Las propiedades del vino
como estimulantes de la digestión, y por lo
tanto como perfectos acompañantes de la comida, son conocidas desde muy antiguo. Y desde antes, sin duda, son
evidentes sus propiedades como estimulante de la alegría, de la conversación, y de la convivencia en la mesa.
Entre los «gourmet»
auténticos, la presentación de un vino en
la mesa obedece siempre a reglas tan estrictas como las del movimiento de los planetas, y desde luego, para los no iniciados, mucho más arcanas que éstas. Los
catadores expertos descubren en un
determinado vino matices y cualidades de las que el profano ni siquiera sospecha la existencia. Pues bien, un buen «gourmet», además, sabrá en todo
momento casar cada vino con cada
alimento, con cada vianda, con cada receta.
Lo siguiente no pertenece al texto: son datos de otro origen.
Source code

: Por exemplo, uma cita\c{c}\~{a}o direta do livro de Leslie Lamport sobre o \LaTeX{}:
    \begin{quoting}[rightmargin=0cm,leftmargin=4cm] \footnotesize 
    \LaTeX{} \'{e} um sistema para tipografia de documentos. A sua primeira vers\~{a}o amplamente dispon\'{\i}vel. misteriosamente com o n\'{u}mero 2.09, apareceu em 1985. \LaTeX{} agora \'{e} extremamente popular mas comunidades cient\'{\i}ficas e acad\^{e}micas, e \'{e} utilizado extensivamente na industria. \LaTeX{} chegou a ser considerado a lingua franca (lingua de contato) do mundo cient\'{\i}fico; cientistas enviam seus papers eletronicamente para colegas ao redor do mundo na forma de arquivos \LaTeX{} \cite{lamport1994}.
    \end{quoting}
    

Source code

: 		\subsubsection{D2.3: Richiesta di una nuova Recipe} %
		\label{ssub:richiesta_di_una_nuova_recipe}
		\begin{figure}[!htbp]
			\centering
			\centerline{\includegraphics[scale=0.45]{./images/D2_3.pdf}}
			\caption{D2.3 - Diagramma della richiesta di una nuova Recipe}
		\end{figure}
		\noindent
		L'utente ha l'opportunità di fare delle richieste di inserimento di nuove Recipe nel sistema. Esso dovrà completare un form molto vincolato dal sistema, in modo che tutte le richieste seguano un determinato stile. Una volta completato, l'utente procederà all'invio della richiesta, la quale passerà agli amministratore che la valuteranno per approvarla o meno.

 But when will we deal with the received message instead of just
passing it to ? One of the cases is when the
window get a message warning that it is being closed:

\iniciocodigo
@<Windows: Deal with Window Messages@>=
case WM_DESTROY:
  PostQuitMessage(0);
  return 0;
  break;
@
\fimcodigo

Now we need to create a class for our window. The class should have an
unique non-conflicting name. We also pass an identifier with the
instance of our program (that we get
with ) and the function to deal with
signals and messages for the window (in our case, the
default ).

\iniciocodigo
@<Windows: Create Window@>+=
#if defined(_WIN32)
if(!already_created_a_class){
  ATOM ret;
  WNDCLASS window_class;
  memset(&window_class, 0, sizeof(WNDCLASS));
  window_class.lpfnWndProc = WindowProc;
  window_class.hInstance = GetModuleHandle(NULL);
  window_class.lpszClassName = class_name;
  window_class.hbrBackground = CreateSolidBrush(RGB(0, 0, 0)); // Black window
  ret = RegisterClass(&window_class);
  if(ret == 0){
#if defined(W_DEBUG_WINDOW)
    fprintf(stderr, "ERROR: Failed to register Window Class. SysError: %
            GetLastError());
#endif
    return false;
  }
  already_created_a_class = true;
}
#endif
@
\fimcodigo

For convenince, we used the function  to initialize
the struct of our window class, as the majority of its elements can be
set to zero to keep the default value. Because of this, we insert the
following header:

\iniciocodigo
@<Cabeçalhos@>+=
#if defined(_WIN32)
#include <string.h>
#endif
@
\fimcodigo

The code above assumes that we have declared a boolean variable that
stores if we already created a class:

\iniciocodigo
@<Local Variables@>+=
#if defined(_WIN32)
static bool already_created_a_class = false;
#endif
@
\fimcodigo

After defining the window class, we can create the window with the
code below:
El único consejo seguro en este punto, si tenemos la fortuna de comer en compañía de alguno de estos talentos gastronómicos, es dejarse guiar al pie de la letra
por sus consejos y sugerencias. Se lo
agradeceremos. Simples mortales, habremos
vislumbrado reinos que parecían reservados a las divinidades del Olimpo. Y en adelante, nos acercaremos a un buen vino con el respeto casi religioso (de cierto
blanco de Borgoña decía Alejandro Dumas que había que beberlo de rodillas) que se merece en estricta justicia.